- Description of the task:
Look through the records below, and whenever a line contains "that", copy it.

- Excerpted records:
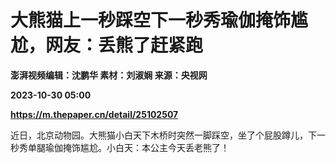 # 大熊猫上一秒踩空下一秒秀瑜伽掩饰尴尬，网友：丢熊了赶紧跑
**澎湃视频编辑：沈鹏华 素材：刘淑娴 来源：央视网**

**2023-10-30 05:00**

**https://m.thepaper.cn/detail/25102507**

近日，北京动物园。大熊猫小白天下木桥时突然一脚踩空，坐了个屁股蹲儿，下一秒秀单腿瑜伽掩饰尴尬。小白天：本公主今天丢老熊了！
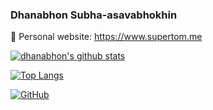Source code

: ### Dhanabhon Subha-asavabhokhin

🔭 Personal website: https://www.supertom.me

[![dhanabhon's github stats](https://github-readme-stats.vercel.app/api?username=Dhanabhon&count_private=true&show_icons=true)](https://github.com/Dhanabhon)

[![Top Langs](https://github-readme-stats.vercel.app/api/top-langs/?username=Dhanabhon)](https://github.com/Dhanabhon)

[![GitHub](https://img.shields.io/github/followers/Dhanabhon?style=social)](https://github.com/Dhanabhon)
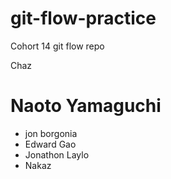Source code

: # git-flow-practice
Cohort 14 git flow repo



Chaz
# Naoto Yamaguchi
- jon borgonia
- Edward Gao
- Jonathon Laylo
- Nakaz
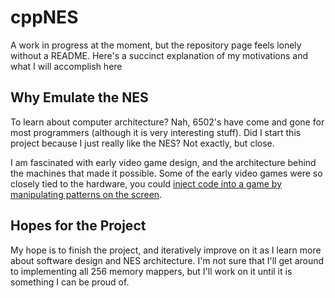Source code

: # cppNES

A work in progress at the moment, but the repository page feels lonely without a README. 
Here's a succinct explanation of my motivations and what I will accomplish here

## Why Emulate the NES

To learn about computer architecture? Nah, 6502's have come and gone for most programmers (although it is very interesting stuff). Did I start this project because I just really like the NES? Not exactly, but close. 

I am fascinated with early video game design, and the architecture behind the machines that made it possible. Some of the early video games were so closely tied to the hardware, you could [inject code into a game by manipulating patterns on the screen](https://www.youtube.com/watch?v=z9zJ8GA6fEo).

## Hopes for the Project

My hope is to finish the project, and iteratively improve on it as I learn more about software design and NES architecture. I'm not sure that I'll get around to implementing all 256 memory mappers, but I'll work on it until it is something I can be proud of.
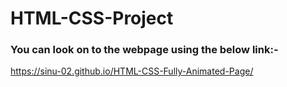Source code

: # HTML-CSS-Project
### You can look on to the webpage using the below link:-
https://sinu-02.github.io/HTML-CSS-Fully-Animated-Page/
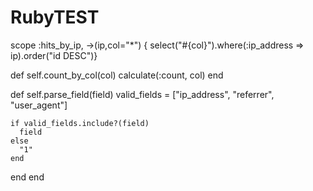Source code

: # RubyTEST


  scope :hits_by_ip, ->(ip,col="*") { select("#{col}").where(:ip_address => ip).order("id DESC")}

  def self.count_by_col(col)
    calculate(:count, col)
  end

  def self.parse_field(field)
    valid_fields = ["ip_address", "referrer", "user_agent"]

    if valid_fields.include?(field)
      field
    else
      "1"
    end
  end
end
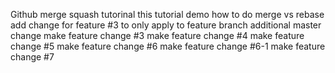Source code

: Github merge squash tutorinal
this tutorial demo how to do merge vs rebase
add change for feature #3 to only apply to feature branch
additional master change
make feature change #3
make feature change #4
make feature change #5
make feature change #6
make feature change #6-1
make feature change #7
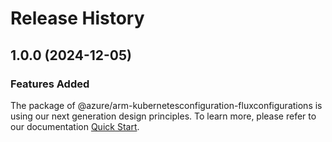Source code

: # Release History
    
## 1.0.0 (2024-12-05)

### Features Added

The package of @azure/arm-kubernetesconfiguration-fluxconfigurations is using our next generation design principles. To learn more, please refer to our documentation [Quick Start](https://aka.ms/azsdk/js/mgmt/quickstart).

- Result below:
I am fascinated with early video game design, and the architecture behind the machines that made it possible. Some of the early video games were so closely tied to the hardware, you could [inject code into a game by manipulating patterns on the screen](https://www.youtube.com/watch?v=z9zJ8GA6fEo).
My hope is to finish the project, and iteratively improve on it as I learn more about software design and NES architecture. I'm not sure that I'll get around to implementing all 256 memory mappers, but I'll work on it until it is something I can be proud of.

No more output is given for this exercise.